■ **Instructions to follow**: For the entries below, count the lines containing "badge" and give only that number.
[Entries shown — start]
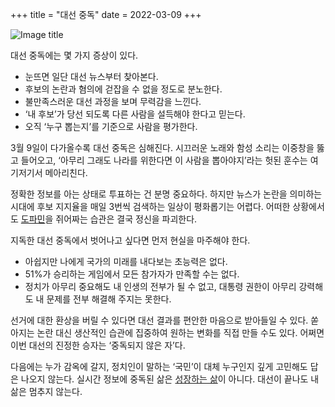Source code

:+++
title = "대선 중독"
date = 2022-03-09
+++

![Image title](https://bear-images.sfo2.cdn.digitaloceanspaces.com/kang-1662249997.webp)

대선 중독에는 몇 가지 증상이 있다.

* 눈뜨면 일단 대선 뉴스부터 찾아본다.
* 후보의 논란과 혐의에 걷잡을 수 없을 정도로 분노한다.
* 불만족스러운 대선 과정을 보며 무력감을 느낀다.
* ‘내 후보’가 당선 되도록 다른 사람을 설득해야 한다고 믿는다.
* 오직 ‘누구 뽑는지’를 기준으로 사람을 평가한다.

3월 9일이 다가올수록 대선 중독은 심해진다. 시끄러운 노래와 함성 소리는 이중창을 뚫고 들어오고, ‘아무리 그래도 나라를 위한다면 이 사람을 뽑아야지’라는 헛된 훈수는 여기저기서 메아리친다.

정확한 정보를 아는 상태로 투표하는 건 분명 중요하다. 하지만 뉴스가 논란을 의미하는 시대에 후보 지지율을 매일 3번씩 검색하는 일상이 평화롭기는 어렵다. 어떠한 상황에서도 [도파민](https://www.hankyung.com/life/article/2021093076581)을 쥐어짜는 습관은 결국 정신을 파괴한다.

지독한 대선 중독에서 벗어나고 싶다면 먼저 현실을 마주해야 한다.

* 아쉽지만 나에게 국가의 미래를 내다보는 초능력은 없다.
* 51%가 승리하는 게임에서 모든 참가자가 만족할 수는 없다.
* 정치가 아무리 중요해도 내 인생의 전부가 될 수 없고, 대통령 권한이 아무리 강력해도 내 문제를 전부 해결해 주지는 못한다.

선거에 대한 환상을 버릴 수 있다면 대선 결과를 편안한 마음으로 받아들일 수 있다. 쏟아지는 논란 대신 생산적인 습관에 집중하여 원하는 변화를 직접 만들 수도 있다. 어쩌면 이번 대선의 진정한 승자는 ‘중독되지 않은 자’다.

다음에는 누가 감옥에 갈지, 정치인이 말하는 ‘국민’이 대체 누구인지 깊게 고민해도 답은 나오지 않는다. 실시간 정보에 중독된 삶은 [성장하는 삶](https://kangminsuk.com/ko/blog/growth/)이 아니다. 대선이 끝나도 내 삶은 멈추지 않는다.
[Entries shown — finish]
[Entries shown — start]
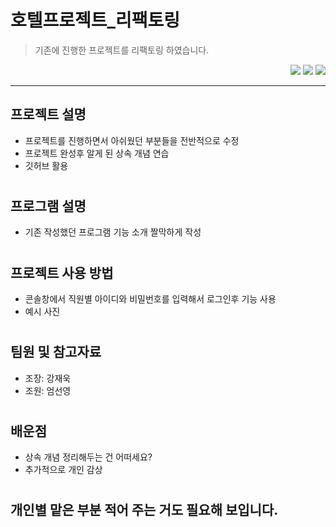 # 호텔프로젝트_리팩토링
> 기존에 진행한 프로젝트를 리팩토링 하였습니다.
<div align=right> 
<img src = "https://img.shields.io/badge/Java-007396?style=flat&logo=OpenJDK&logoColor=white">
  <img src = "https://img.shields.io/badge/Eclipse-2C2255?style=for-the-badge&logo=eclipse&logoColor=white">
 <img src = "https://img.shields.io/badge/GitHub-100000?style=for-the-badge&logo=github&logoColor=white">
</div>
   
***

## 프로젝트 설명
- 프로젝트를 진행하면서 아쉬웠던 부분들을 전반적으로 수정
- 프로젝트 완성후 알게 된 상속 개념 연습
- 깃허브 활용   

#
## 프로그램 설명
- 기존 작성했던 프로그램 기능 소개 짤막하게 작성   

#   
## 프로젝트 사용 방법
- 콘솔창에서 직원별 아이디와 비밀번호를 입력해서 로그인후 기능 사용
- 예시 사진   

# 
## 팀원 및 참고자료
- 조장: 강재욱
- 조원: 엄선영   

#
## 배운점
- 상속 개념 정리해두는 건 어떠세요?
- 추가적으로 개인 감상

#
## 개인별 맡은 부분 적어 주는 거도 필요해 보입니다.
[Entries shown — finish]
■ **Task result**: 3